Bobby is sawing firewood for next winter. Heating with wood reduces our dependence on fossil fuels, but we’re aware that it also has an impact. We’re careful to season our wood and burn it as cleanly as possible in an EPA-certified stove. When we feel cold, we put on warmer clothes before we make a fire. The last person to bed opens the draft rather than damp the stove down, which would make black smoke from smoldering wood. Most of our wood is from the local waste stream and gets here without motor vehicles, in bike trailers and cargo bikes. Some is dropped off by arborists in big trucks, which were already on the road and would have taken that wood to the dump.
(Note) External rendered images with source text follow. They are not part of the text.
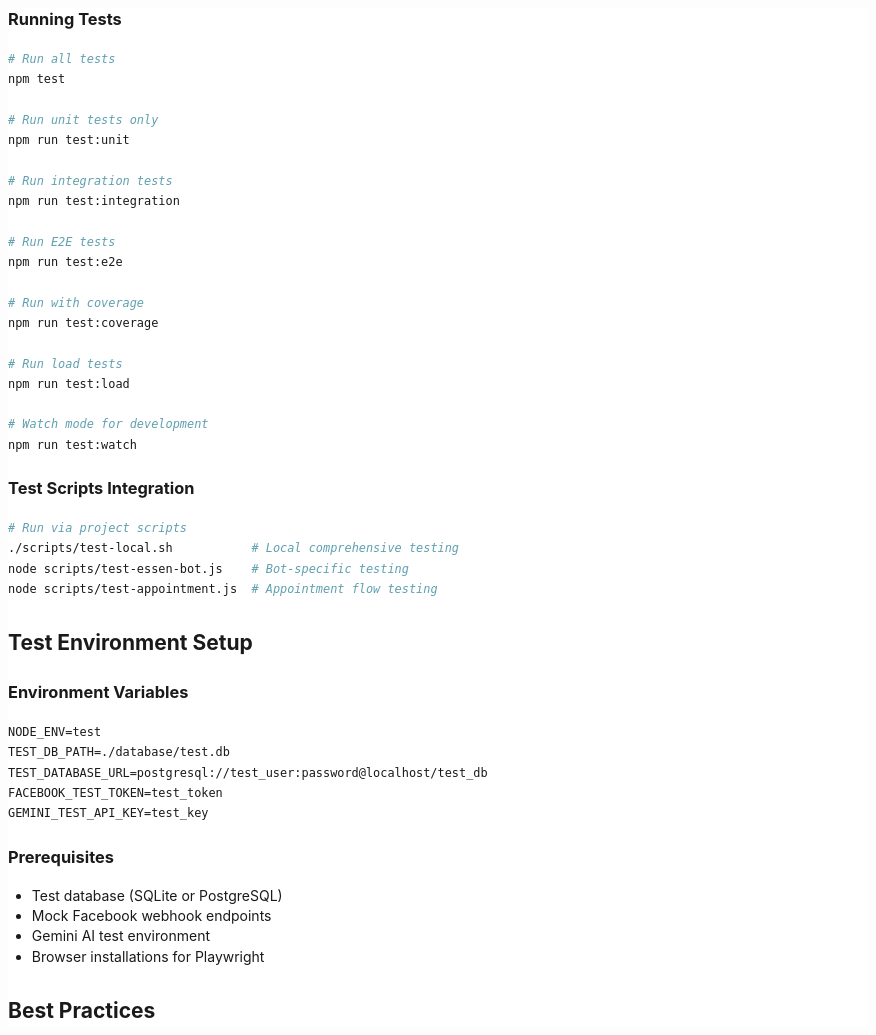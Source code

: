 ### Running Tests
```bash
# Run all tests
npm test

# Run unit tests only
npm run test:unit

# Run integration tests
npm run test:integration  

# Run E2E tests
npm run test:e2e

# Run with coverage
npm run test:coverage

# Run load tests
npm run test:load

# Watch mode for development
npm run test:watch
```

### Test Scripts Integration
```bash
# Run via project scripts
./scripts/test-local.sh           # Local comprehensive testing
node scripts/test-essen-bot.js    # Bot-specific testing
node scripts/test-appointment.js  # Appointment flow testing
```

## Test Environment Setup

### Environment Variables
```env
NODE_ENV=test
TEST_DB_PATH=./database/test.db
TEST_DATABASE_URL=postgresql://test_user:password@localhost/test_db
FACEBOOK_TEST_TOKEN=test_token
GEMINI_TEST_API_KEY=test_key
```

### Prerequisites
- Test database (SQLite or PostgreSQL)
- Mock Facebook webhook endpoints
- Gemini AI test environment
- Browser installations for Playwright

## Best Practices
As with everything we salvage, we know that someday demand will be higher and there will be less free firewood on the curb and in construction dumpsters.
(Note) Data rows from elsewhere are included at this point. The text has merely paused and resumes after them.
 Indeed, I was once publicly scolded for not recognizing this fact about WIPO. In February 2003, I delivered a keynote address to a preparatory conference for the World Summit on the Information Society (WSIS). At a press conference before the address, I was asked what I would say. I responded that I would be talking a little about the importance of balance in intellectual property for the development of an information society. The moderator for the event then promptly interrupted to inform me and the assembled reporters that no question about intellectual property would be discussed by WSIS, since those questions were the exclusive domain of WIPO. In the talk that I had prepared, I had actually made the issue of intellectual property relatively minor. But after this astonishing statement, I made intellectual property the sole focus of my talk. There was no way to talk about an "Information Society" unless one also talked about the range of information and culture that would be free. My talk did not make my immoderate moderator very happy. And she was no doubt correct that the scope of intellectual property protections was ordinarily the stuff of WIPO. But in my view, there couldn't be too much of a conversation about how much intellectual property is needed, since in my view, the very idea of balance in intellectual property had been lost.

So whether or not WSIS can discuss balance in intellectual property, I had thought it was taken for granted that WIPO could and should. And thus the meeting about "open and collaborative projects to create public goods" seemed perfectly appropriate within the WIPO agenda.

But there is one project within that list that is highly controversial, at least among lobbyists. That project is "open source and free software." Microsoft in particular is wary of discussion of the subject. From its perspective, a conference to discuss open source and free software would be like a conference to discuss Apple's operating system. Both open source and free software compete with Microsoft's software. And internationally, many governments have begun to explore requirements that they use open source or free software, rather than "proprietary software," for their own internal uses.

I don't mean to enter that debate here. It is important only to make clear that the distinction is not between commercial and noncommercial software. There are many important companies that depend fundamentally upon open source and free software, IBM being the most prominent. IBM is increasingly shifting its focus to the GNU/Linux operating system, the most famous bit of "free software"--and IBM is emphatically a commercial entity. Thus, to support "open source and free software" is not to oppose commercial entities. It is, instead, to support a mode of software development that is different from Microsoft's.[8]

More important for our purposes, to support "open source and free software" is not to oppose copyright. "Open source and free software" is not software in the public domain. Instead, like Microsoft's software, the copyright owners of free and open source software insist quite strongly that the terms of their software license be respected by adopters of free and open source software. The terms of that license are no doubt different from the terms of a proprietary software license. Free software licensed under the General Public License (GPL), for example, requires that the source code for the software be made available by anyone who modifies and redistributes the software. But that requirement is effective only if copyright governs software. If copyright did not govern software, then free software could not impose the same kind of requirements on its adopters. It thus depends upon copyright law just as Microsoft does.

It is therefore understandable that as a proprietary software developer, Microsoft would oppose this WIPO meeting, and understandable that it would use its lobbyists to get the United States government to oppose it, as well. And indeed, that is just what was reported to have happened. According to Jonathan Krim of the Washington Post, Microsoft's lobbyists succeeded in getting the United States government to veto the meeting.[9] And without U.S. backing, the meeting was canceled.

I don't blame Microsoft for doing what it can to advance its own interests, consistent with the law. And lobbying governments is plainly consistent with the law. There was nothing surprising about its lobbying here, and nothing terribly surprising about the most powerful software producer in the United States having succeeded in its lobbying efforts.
I park the wheelbarrow and carry the two buckets of feed back to the duck house. Ellie, five, is riding her bike in her back yard and sees me. “Rachel! Rachel! Can we come over and visit the ducks?” Her brother Ethan, three, rolls up on his trike. “Hi Rachel—can I feed the ducks?”
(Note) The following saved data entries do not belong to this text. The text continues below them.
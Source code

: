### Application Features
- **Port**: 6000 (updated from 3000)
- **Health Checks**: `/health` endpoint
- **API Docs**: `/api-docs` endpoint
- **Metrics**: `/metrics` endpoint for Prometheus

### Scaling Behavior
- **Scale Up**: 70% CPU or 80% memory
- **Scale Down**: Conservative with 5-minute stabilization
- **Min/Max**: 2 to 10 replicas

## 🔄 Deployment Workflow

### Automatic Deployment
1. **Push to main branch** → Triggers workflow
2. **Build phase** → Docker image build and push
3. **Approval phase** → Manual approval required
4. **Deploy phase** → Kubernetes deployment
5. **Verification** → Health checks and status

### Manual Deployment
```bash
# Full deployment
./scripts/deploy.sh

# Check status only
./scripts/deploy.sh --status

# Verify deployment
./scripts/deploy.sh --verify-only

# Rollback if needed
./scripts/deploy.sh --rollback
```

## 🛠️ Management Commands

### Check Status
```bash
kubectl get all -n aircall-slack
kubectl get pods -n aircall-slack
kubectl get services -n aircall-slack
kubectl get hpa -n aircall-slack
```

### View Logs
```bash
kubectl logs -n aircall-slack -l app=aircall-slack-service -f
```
If it’s ok with your mom.” I wave to Diana, working on her laptop on their back deck. She waves back and nods. “Come on in.” I open the gate and they run in.

After Diana calls Ellie and Ethan home for lunch, I harvest a basket of mustard greens and take them down to Ralph and Velma. When I moved in, they brought me raspberries and green beans from their garden. Now both past 80, they live on Social Security. The only crop they still plant is tomatoes, and they really appreciate fresh organic greens.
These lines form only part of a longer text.